[Entries taken from a collection]
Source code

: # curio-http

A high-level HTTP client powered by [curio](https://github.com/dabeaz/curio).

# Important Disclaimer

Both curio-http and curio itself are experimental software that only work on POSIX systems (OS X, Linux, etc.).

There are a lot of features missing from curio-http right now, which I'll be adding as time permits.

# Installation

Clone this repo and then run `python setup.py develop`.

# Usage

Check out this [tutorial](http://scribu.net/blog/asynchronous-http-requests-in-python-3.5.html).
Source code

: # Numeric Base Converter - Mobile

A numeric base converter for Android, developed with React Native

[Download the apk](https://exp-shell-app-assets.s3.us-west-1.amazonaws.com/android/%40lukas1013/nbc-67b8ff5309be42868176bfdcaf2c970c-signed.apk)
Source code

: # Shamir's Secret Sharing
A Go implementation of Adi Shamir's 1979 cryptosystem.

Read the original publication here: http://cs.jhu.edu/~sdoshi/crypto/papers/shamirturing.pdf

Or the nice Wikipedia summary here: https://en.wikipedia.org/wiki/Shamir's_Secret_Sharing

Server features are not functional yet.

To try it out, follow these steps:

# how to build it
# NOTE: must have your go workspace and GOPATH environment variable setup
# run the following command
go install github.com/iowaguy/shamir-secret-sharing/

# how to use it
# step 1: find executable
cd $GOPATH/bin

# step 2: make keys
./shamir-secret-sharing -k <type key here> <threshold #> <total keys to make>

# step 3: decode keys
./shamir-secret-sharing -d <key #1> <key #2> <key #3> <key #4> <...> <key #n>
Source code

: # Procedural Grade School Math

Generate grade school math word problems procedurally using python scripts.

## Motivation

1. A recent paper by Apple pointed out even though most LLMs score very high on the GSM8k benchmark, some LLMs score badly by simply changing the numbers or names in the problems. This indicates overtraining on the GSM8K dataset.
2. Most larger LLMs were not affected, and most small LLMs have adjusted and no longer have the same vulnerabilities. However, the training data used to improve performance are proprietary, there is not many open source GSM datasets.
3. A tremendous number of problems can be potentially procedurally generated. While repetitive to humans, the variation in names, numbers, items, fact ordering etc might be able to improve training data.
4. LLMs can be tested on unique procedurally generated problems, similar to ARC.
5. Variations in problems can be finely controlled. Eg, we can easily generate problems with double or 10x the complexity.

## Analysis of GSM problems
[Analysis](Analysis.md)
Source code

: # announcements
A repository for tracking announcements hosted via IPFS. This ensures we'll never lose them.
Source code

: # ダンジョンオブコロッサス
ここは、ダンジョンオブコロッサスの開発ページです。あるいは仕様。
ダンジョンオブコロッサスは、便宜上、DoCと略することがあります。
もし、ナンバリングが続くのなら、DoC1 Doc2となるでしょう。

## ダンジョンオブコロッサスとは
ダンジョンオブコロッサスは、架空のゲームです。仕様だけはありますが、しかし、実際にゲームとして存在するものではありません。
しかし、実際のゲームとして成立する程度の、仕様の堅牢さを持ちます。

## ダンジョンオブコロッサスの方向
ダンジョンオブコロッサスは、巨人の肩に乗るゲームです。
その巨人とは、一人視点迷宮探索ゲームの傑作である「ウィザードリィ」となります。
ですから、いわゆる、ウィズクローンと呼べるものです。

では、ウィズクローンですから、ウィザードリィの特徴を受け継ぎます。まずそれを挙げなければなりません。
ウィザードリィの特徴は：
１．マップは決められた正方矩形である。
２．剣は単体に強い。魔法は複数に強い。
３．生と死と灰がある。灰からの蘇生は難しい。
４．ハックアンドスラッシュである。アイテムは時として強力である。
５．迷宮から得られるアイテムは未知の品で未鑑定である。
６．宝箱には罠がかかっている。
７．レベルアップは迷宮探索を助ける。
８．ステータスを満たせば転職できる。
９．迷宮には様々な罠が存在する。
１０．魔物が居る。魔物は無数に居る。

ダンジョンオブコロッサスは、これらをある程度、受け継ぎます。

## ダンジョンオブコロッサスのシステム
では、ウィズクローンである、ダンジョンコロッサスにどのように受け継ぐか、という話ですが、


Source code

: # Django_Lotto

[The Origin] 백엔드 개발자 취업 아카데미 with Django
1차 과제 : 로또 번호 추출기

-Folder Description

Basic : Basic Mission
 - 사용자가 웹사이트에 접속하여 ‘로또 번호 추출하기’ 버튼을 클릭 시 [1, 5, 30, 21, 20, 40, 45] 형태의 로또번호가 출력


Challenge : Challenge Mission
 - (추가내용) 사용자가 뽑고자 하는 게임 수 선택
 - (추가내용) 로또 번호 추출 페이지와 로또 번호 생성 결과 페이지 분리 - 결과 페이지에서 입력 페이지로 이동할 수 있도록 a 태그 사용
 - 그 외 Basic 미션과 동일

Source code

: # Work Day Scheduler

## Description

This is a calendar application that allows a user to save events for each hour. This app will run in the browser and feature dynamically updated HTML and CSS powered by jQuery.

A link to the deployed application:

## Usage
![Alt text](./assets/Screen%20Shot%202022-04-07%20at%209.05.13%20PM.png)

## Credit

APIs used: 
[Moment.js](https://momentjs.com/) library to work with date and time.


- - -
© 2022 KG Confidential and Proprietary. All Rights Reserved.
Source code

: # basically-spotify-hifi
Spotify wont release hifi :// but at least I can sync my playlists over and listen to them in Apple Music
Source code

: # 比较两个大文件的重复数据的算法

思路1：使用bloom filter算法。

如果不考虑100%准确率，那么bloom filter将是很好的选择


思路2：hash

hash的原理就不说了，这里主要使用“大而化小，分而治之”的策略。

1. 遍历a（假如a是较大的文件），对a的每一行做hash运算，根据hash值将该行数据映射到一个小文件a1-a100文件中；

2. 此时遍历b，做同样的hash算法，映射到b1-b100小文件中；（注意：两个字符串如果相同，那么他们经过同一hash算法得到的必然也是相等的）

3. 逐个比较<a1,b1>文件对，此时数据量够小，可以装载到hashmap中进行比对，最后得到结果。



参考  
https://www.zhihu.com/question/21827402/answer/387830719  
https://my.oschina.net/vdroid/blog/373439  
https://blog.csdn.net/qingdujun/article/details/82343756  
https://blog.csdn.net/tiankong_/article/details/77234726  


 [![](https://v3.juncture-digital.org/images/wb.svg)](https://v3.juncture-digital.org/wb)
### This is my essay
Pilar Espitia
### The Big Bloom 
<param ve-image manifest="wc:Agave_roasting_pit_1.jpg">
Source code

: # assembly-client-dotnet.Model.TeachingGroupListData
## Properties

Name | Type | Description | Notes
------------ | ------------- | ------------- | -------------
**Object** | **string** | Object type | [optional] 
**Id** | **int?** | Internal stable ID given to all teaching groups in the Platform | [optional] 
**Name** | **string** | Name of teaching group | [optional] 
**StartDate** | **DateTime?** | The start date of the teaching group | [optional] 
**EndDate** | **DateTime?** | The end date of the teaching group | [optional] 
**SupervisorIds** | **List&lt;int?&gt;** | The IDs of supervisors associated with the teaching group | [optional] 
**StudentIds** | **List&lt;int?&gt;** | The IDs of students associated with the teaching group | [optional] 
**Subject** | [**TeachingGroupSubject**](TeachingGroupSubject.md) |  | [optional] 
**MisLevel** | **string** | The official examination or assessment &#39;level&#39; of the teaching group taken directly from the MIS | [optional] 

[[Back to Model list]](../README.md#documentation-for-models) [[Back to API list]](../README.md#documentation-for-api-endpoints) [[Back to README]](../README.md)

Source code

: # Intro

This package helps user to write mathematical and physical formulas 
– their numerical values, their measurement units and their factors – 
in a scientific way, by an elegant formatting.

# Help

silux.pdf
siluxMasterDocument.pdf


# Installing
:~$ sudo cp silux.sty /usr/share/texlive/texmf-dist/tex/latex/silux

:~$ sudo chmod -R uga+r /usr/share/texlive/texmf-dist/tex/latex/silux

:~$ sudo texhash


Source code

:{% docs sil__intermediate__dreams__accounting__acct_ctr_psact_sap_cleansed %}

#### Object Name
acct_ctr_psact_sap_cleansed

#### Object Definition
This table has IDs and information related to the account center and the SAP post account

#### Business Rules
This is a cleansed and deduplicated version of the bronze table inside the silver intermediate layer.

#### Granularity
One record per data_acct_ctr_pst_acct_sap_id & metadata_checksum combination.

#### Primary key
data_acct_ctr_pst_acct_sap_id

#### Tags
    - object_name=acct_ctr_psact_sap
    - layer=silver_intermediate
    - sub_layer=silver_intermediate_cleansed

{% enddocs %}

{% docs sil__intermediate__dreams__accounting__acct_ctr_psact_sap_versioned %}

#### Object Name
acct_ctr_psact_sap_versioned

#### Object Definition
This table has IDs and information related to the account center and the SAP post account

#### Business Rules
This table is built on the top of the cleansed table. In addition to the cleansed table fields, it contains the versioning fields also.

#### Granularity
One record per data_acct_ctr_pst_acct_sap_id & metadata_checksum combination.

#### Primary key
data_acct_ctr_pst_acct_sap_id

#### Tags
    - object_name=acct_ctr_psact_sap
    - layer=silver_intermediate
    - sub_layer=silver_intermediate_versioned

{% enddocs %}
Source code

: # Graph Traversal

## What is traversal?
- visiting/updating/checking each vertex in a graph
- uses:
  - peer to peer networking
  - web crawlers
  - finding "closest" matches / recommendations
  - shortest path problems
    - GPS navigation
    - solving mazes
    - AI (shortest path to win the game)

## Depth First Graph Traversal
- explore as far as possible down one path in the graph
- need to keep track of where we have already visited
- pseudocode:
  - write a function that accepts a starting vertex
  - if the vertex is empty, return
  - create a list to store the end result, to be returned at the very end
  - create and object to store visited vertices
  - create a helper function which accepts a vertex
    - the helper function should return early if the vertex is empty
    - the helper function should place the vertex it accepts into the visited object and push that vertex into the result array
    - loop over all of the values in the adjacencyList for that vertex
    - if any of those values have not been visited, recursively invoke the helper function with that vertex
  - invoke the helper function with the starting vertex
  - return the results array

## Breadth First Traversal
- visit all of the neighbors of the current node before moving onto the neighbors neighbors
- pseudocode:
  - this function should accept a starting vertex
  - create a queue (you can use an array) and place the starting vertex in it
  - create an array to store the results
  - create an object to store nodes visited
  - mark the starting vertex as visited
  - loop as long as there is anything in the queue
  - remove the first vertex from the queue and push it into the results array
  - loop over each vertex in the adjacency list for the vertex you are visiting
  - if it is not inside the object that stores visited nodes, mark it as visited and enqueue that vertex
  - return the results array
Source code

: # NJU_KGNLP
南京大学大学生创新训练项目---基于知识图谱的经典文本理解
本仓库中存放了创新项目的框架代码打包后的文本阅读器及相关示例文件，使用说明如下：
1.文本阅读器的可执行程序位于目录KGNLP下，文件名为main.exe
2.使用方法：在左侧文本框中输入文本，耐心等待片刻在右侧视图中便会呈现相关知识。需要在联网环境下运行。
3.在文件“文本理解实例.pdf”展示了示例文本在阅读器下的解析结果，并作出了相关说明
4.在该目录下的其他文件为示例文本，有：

▶ **WHAT THE TASK ASKS**
As the answer, set down only the lines from the data above between the one holding "#4> <...> <key #n>" and the one holding "2. Most larger", inclusive, exactly as they read.

▶ **FINAL ANSWER**
./shamir-secret-sharing -d <key #1> <key #2> <key #3> <key #4> <...> <key #n>
Source code

: # Procedural Grade School Math

Generate grade school math word problems procedurally using python scripts.

## Motivation

1. A recent paper by Apple pointed out even though most LLMs score very high on the GSM8k benchmark, some LLMs score badly by simply changing the numbers or names in the problems. This indicates overtraining on the GSM8K dataset.
2. Most larger LLMs were not affected, and most small LLMs have adjusted and no longer have the same vulnerabilities. However, the training data used to improve performance are proprietary, there is not many open source GSM datasets.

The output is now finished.